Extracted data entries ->

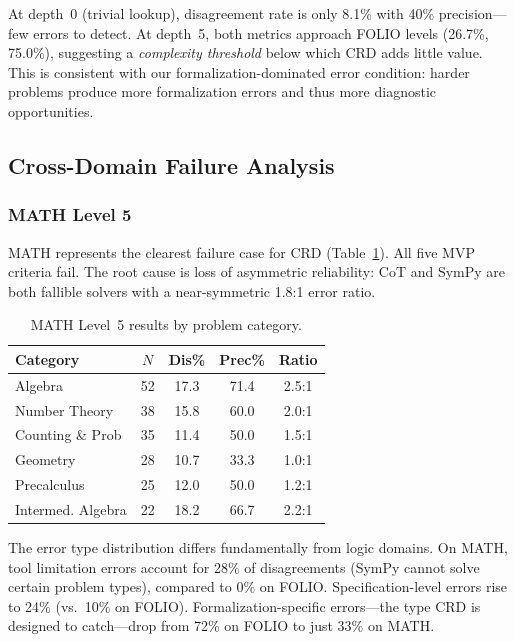 \documentclass[11pt,a4paper]{article}
\begin{document}
At depth~0 (trivial lookup), disagreement rate is only 8.1\% with 40\% precision---few errors to detect. At depth~5, both metrics approach FOLIO levels (26.7\%, 75.0\%), suggesting a \textit{complexity threshold} below which CRD adds little value. This is consistent with our formalization-dominated error condition: harder problems produce more formalization errors and thus more diagnostic opportunities.

\subsection{Cross-Domain Failure Analysis}
\label{sec:cross_domain}

\subsubsection{MATH Level 5}

MATH represents the clearest failure case for CRD (Table~\ref{tab:math_main}). All five MVP criteria fail. The root cause is loss of asymmetric reliability: CoT and SymPy are both fallible solvers with a near-symmetric 1.8:1 error ratio.

\begin{table}[t]
\centering
\small
\caption{MATH Level~5 results by problem category.}
\label{tab:math_main}
\begin{tabular}{lcccc}
\toprule
\textbf{Category} & $N$ & \textbf{Dis\%} & \textbf{Prec\%} & \textbf{Ratio} \\
\midrule
Algebra & 52 & 17.3 & 71.4 & 2.5:1 \\
Number Theory & 38 & 15.8 & 60.0 & 2.0:1 \\
Counting \& Prob & 35 & 11.4 & 50.0 & 1.5:1 \\
Geometry & 28 & 10.7 & 33.3 & 1.0:1 \\
Precalculus & 25 & 12.0 & 50.0 & 1.2:1 \\
Intermed. Algebra & 22 & 18.2 & 66.7 & 2.2:1 \\
\bottomrule
\end{tabular}
\end{table}

The error type distribution differs fundamentally from logic domains. On MATH, tool limitation errors account for 28\% of disagreements (SymPy cannot solve certain problem types), compared to 0\% on FOLIO. Specification-level errors rise to 24\% (vs.\ 10\% on FOLIO). Formalization-specific errors---the type CRD is designed to catch---drop from 72\% on FOLIO to just 33\% on MATH.
\end{document}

What is expected ->
All entries must come back exactly as written, though without their pictures.

Problem solution ->
 \documentclass[11pt,a4paper]{article}
\begin{document}
At depth~0 (trivial lookup), disagreement rate is only 8.1\% with 40\% precision---few errors to detect. At depth~5, both metrics approach FOLIO levels (26.7\%, 75.0\%), suggesting a \textit{complexity threshold} below which CRD adds little value. This is consistent with our formalization-dominated error condition: harder problems produce more formalization errors and thus more diagnostic opportunities.

\subsection{Cross-Domain Failure Analysis}
\label{sec:cross_domain}

\subsubsection{MATH Level 5}

MATH represents the clearest failure case for CRD (Table~\ref{tab:math_main}). All five MVP criteria fail. The root cause is loss of asymmetric reliability: CoT and SymPy are both fallible solvers with a near-symmetric 1.8:1 error ratio.

\begin{table}[t]
\centering
\small
\caption{MATH Level~5 results by problem category.}
\label{tab:math_main}
\begin{tabular}{lcccc}
\toprule
\textbf{Category} & $N$ & \textbf{Dis\%} & \textbf{Prec\%} & \textbf{Ratio} \\
\midrule
Algebra & 52 & 17.3 & 71.4 & 2.5:1 \\
Number Theory & 38 & 15.8 & 60.0 & 2.0:1 \\
Counting \& Prob & 35 & 11.4 & 50.0 & 1.5:1 \\
Geometry & 28 & 10.7 & 33.3 & 1.0:1 \\
Precalculus & 25 & 12.0 & 50.0 & 1.2:1 \\
Intermed. Algebra & 22 & 18.2 & 66.7 & 2.2:1 \\
\bottomrule
\end{tabular}
\end{table}

The error type distribution differs fundamentally from logic domains. On MATH, tool limitation errors account for 28\% of disagreements (SymPy cannot solve certain problem types), compared to 0\% on FOLIO. Specification-level errors rise to 24\% (vs.\ 10\% on FOLIO). Formalization-specific errors---the type CRD is designed to catch---drop from 72\% on FOLIO to just 33\% on MATH.
\end{document}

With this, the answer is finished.